Later on, when I realized I had enough time to skip the subway and walk across town, almost every step was excruciating. Although it was a beautiful sunny day – so warm even always-cold me didn't need a coat – it was a tour of binges past and, please please not, I hoped as I walked, present.

Almost every shop and restaurant set off a binge memory – buying food, needing food, wanting food. Even the White House itself wasn't exempt: I flashed back to a New Year's Eve at least a decade ago, where I'd lost some weight but had begun bingeing again.

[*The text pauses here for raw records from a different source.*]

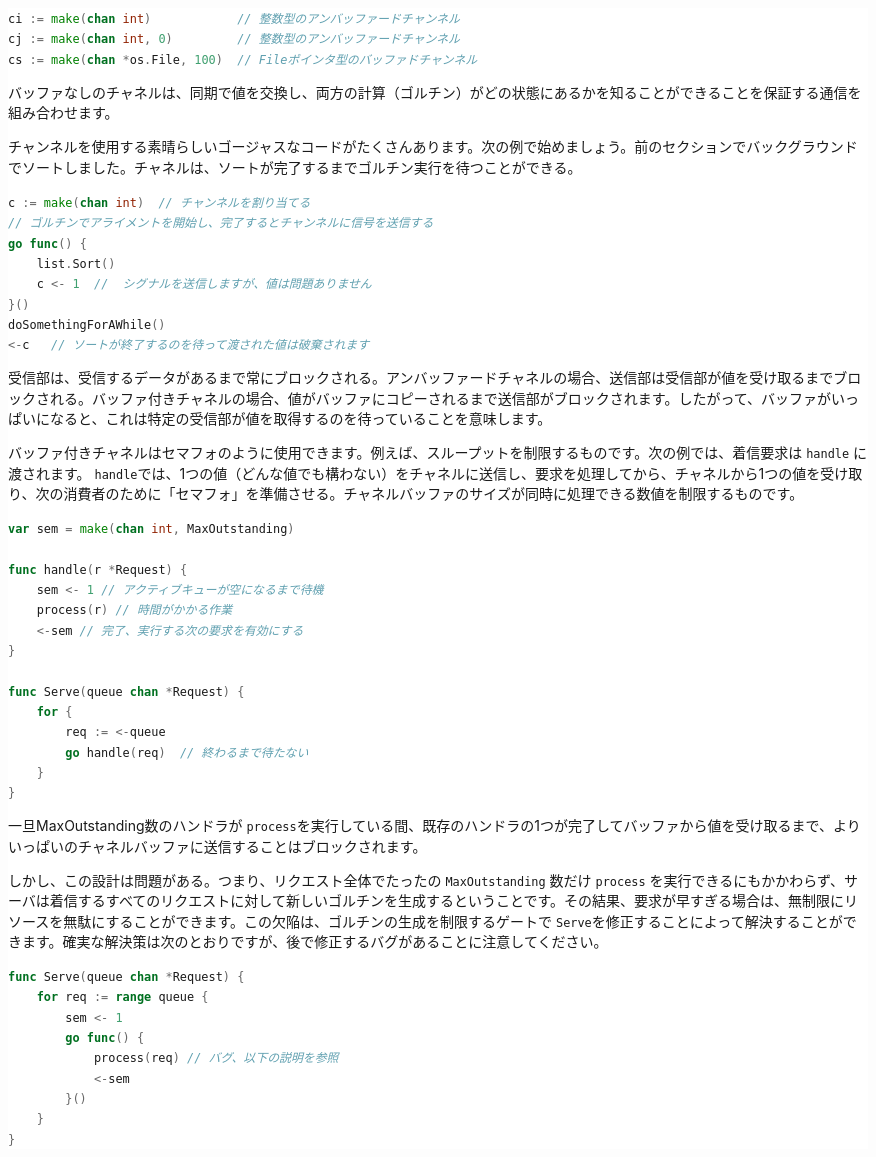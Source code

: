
 ```go
ci := make(chan int)            // 整数型のアンバッファードチャンネル
cj := make(chan int, 0)         // 整数型のアンバッファードチャンネル
cs := make(chan *os.File, 100)  // Fileポインタ型のバッファドチャンネル
```

バッファなしのチャネルは、同期で値を交換し、両方の計算（ゴルチン）がどの状態にあるかを知ることができることを保証する通信を組み合わせます。

チャンネルを使用する素晴らしいゴージャスなコードがたくさんあります。次の例で始めましょう。前のセクションでバックグラウンドでソートしました。チャネルは、ソートが完了するまでゴルチン実行を待つことができる。

```go
c := make(chan int)  // チャンネルを割り当てる
// ゴルチンでアライメントを開始し、完了するとチャンネルに信号を送信する
go func() {
    list.Sort()
    c <- 1  //  シグナルを送信しますが、値は問題ありません
}()
doSomethingForAWhile()
<-c   // ソートが終了するのを待って渡された値は破棄されます
```

受信部は、受信するデータがあるまで常にブロックされる。アンバッファードチャネルの場合、送信部は受信部が値を受け取るまでブロックされる。バッファ付きチャネルの場合、値がバッファにコピーされるまで送信部がブロックされます。したがって、バッファがいっぱいになると、これは特定の受信部が値を取得するのを待っていることを意味します。

バッファ付きチャネルはセマフォのように使用できます。例えば、スループットを制限するものです。次の例では、着信要求は `handle` に渡されます。 `handle`では、1つの値（どんな値でも構わない）をチャネルに送信し、要求を処理してから、チャネルから1つの値を受け取り、次の消費者のために「セマフォ」を準備させる。チャネルバッファのサイズが同時に処理できる数値を制限するものです。

```go
var sem = make(chan int, MaxOutstanding)

func handle(r *Request) {
	sem <- 1 // アクティブキューが空になるまで待機
	process(r) // 時間がかかる作業
	<-sem // 完了、実行する次の要求を有効にする
}

func Serve(queue chan *Request) {
    for {
        req := <-queue
        go handle(req)  // 終わるまで待たない
    }
}
```


一旦MaxOutstanding数のハンドラが `process`を実行している間、既存のハンドラの1つが完了してバッファから値を受け取るまで、よりいっぱいのチャネルバッファに送信することはブロックされます。


しかし、この設計は問題がある。つまり、リクエスト全体でたったの `MaxOutstanding` 数だけ `process` を実行できるにもかかわらず、サーバは着信するすべてのリクエストに対して新しいゴルチンを生成するということです。その結果、要求が早すぎる場合は、無制限にリソースを無駄にすることができます。この欠陥は、ゴルチンの生成を制限するゲートで `Serve`を修正することによって解決することができます。確実な解決策は次のとおりですが、後で修正するバグがあることに注意してください。

```go
func Serve(queue chan *Request) {
    for req := range queue {
        sem <- 1
        go func() {
            process(req) // バグ、以下の説明を参照
            <-sem
        }()
    }
}
```
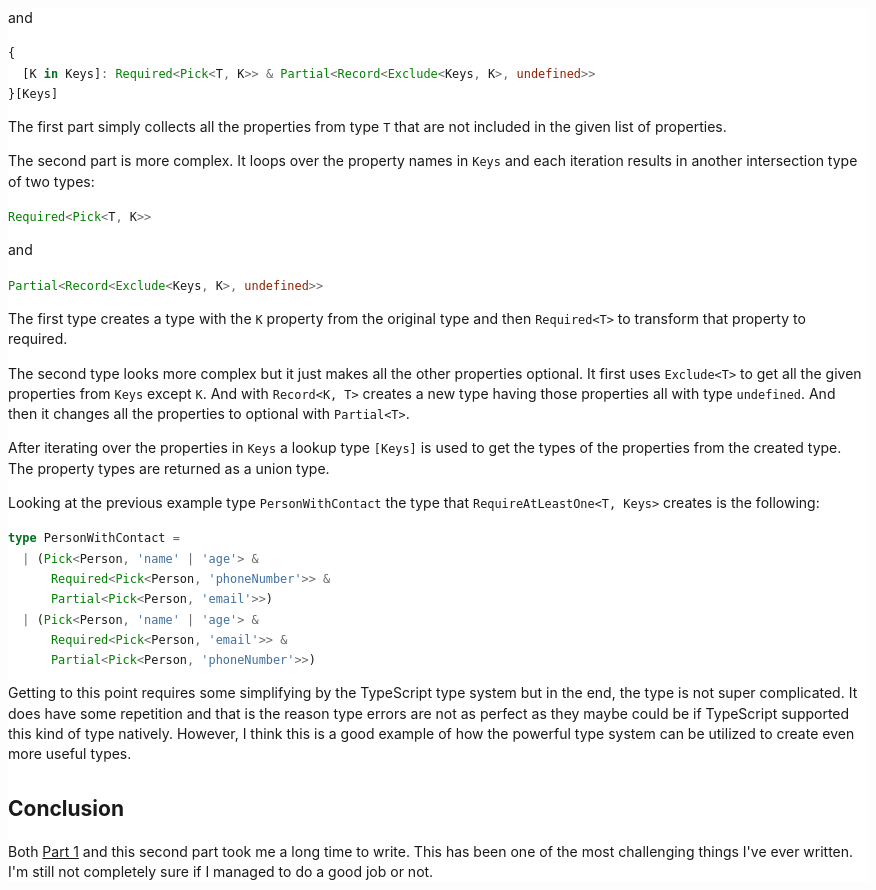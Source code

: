 and

```typescript
{
  [K in Keys]: Required<Pick<T, K>> & Partial<Record<Exclude<Keys, K>, undefined>>
}[Keys]
```

The first part simply collects all the properties from type `T` that are not included in the given list of properties.

The second part is more complex. It loops over the property names in `Keys` and each iteration results in another intersection type of two types:

```typescript
Required<Pick<T, K>>
```

and

```typescript
Partial<Record<Exclude<Keys, K>, undefined>>
```

The first type creates a type with the `K` property from the original type and then `Required<T>` to transform that property to required.

The second type looks more complex but it just makes all the other properties optional. It first uses `Exclude<T>` to get all the given properties from `Keys` except `K`. And with `Record<K, T>` creates a new type having those properties all with type `undefined`. And then it changes all the properties to optional with `Partial<T>`.

After iterating over the properties in `Keys` a lookup type `[Keys]` is used to get the types of the properties from the created type. The property types are returned as a union type.

Looking at the previous example type `PersonWithContact` the type that `RequireAtLeastOne<T, Keys>` creates is the following:

```typescript
type PersonWithContact =
  | (Pick<Person, 'name' | 'age'> &
      Required<Pick<Person, 'phoneNumber'>> &
      Partial<Pick<Person, 'email'>>)
  | (Pick<Person, 'name' | 'age'> &
      Required<Pick<Person, 'email'>> &
      Partial<Pick<Person, 'phoneNumber'>>)
```

Getting to this point requires some simplifying by the TypeScript type system but in the end, the type is not super complicated. It does have some repetition and that is the reason type errors are not as perfect as they maybe could be if TypeScript supported this kind of type natively. However, I think this is a good example of how the powerful type system can be utilized to create even more useful types.

## Conclusion

Both [Part 1](../utility-types-part1) and this second part took me a long time to write. This has been one of the most challenging things I've ever written. I'm still not completely sure if I managed to do a good job or not.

I took a brisk run to the White House before slipping into my dress for the evening, hoping desperately the exercise might (a) help my dress fit and (b) hit some sort of reset button and stem the disastrous tide of overindulgence. (The dress fit, but barely, and I binged that night.)

I passed 2000 Penn, a little shopping center where I used to sneak to binge sometimes from work. That's if I made it that far: there were three Au Bon Pains within a block of my office, plus a Borders with a cafe that sold crumb cake with inch-thick sugary streusel topping.

And when I reached Foggy Bottom, I eyed the Whole Foods bakery warily. I thought both about how much damage to myself I could have done at the place years ago -- and how much I could still do at that moment.

***

Just before 5 pm on Thanksgiving eve, I received an email from my sister requesting black mission figs.

I do not do well around food – well, food when combined with family – unless I am eating it, so I had timed my arrival to avoid a lot of the food prep. (If this sounds ridiculously selfish, please consider that my brother-in-law loves to cook, my sister loves to bake, and their kitchen barely has space for two of them. Plus everyone else was also turning up on Thanksgiving in time to eat.)

I also particularly struggle with grocery shopping for unfamiliar items – the hunt through shops forces me to consider all sorts of items I would usually bypass, and often, just considering them makes me crave them. You can only imagine what sorts of things there were to look at in shops on the night before Thanksgiving – and how intense the crowds were.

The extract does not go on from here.